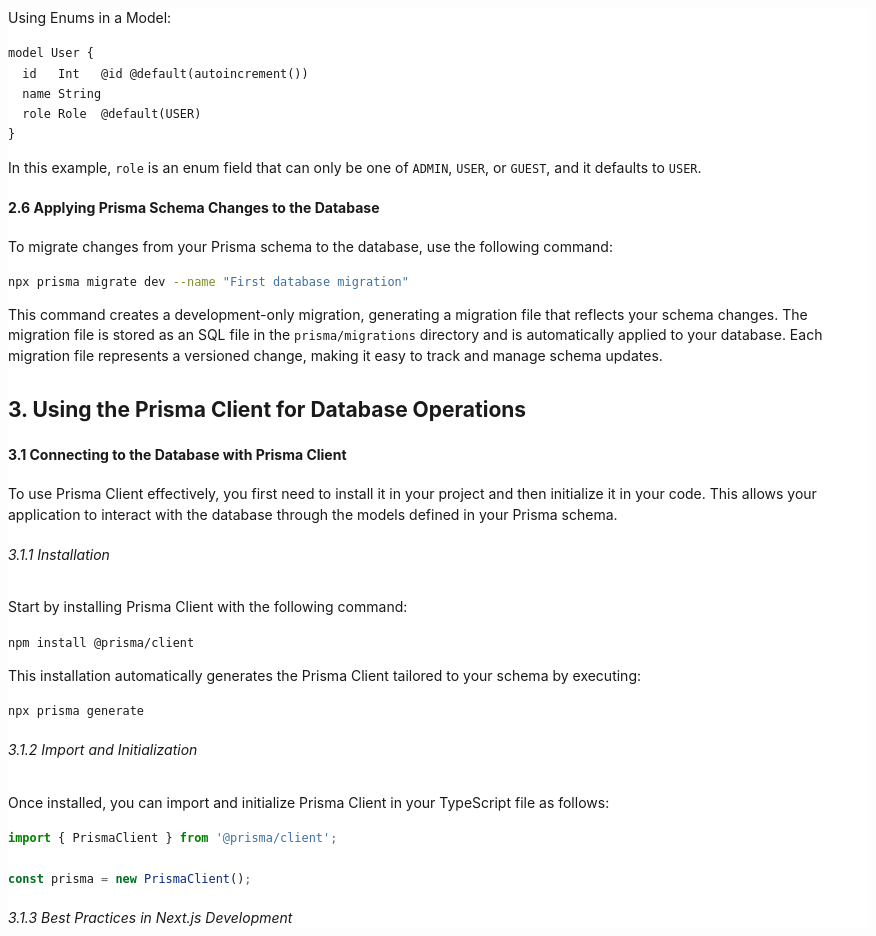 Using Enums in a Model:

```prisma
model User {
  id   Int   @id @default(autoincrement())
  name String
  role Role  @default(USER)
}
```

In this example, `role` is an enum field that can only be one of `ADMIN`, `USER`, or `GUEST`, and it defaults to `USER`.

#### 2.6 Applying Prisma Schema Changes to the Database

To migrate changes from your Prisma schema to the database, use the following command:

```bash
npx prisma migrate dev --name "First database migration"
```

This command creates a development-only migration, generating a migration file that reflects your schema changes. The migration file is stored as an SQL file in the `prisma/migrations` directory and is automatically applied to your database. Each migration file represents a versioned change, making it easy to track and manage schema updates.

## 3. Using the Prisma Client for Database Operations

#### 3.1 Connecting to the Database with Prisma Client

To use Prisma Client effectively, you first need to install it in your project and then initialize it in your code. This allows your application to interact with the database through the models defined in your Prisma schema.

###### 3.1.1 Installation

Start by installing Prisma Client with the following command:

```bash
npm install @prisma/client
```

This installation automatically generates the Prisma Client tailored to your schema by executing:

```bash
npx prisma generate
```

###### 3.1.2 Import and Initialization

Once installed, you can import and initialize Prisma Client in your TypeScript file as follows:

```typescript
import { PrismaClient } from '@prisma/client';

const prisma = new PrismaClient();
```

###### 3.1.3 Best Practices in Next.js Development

* * *

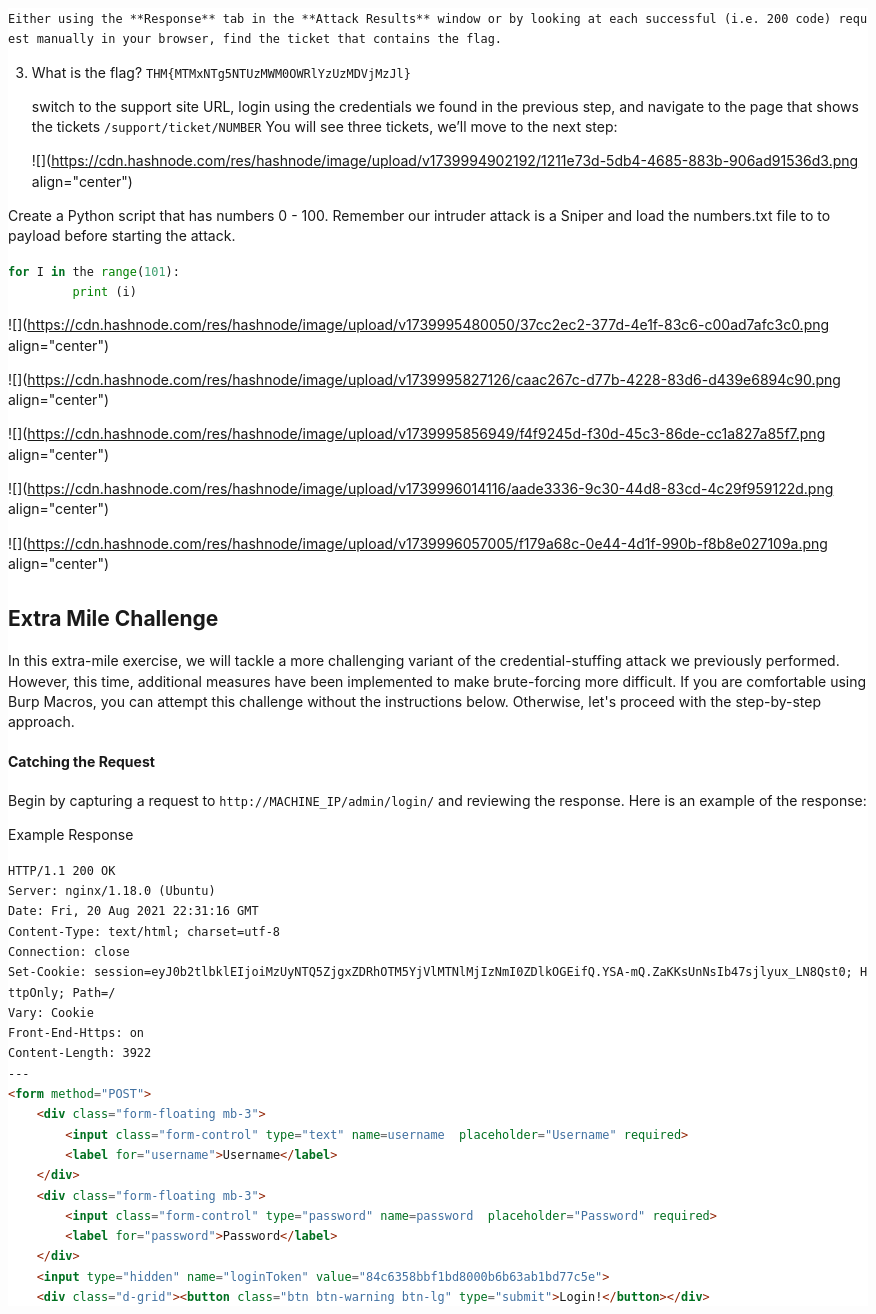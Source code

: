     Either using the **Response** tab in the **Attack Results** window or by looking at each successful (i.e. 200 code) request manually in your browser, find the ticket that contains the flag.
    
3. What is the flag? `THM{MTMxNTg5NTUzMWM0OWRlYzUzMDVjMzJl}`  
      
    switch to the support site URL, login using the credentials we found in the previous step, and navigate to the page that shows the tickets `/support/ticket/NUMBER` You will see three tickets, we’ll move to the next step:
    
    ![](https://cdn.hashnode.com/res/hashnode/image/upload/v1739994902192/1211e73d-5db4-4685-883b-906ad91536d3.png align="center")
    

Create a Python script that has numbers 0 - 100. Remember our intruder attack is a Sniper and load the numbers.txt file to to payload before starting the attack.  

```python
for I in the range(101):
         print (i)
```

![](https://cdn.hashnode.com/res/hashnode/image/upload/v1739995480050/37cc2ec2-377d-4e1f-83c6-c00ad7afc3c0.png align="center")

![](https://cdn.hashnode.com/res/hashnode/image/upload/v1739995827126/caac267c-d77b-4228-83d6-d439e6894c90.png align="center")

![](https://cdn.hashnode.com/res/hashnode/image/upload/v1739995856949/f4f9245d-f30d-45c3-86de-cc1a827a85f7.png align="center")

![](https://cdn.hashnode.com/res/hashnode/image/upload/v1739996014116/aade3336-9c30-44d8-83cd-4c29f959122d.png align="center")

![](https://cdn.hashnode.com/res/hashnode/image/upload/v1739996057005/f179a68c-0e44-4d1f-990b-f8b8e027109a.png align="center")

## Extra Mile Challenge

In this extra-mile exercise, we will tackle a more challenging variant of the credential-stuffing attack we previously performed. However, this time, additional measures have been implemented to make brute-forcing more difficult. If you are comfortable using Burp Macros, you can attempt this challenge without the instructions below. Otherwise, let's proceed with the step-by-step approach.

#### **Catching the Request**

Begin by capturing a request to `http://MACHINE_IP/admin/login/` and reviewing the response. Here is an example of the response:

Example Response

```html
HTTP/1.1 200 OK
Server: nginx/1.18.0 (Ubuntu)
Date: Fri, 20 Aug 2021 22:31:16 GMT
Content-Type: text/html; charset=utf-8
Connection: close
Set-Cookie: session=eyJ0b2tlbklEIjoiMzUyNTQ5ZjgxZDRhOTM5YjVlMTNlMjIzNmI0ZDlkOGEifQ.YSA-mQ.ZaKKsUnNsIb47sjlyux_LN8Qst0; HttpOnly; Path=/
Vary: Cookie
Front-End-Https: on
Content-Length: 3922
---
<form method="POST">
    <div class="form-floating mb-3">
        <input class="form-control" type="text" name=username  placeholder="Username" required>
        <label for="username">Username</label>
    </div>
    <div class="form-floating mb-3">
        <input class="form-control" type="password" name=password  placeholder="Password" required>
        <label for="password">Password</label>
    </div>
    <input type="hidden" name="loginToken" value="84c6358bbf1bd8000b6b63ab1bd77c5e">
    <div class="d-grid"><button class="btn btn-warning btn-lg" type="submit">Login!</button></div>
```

...

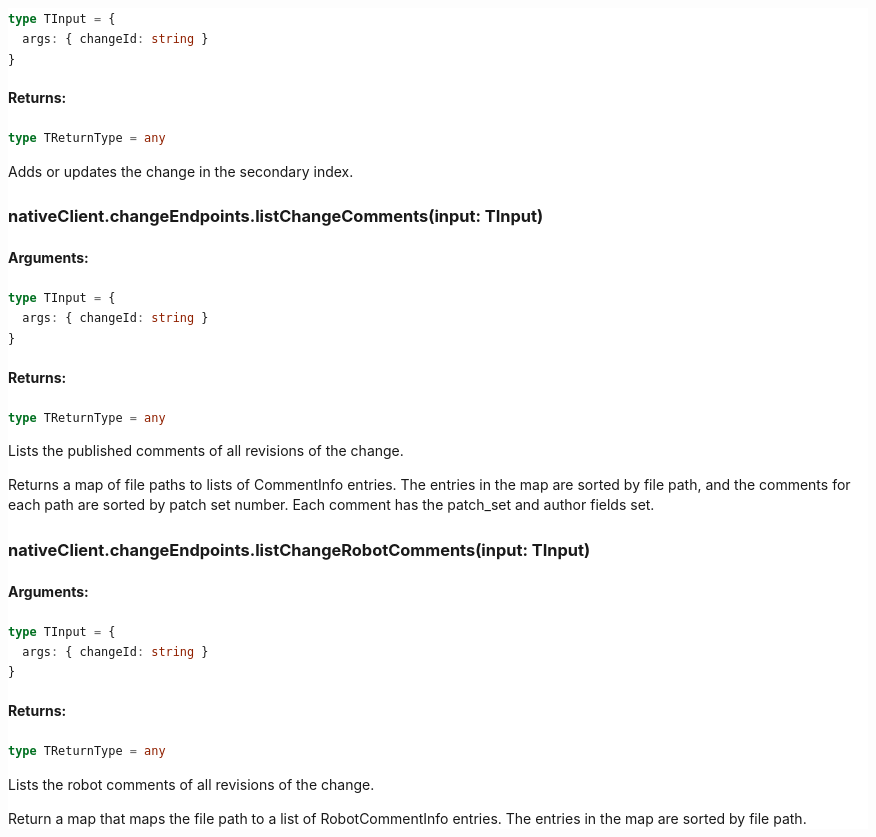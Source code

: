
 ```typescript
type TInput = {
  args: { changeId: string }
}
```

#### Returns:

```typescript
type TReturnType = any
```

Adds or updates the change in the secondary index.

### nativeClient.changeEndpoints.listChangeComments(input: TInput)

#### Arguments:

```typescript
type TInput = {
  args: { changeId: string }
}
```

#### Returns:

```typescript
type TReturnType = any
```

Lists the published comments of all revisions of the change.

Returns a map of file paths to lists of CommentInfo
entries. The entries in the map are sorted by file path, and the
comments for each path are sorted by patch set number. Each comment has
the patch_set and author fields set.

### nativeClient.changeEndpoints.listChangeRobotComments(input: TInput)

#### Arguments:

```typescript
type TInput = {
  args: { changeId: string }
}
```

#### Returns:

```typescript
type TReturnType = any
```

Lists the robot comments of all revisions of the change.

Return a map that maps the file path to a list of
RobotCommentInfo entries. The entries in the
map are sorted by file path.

__Problem requirements__:
Exact duplication is required for the lines above, from the line that contains "entries. The entries in the map" to the line that contains "map are sorted by file path.", inclusive; omit all others.

__Exercise solution__:
entries. The entries in the map are sorted by file path, and the
comments for each path are sorted by patch set number. Each comment has
the patch_set and author fields set.

### nativeClient.changeEndpoints.listChangeRobotComments(input: TInput)

#### Arguments:

```typescript
type TInput = {
  args: { changeId: string }
}
```

#### Returns:

```typescript
type TReturnType = any
```

Lists the robot comments of all revisions of the change.

Return a map that maps the file path to a list of
RobotCommentInfo entries. The entries in the
map are sorted by file path.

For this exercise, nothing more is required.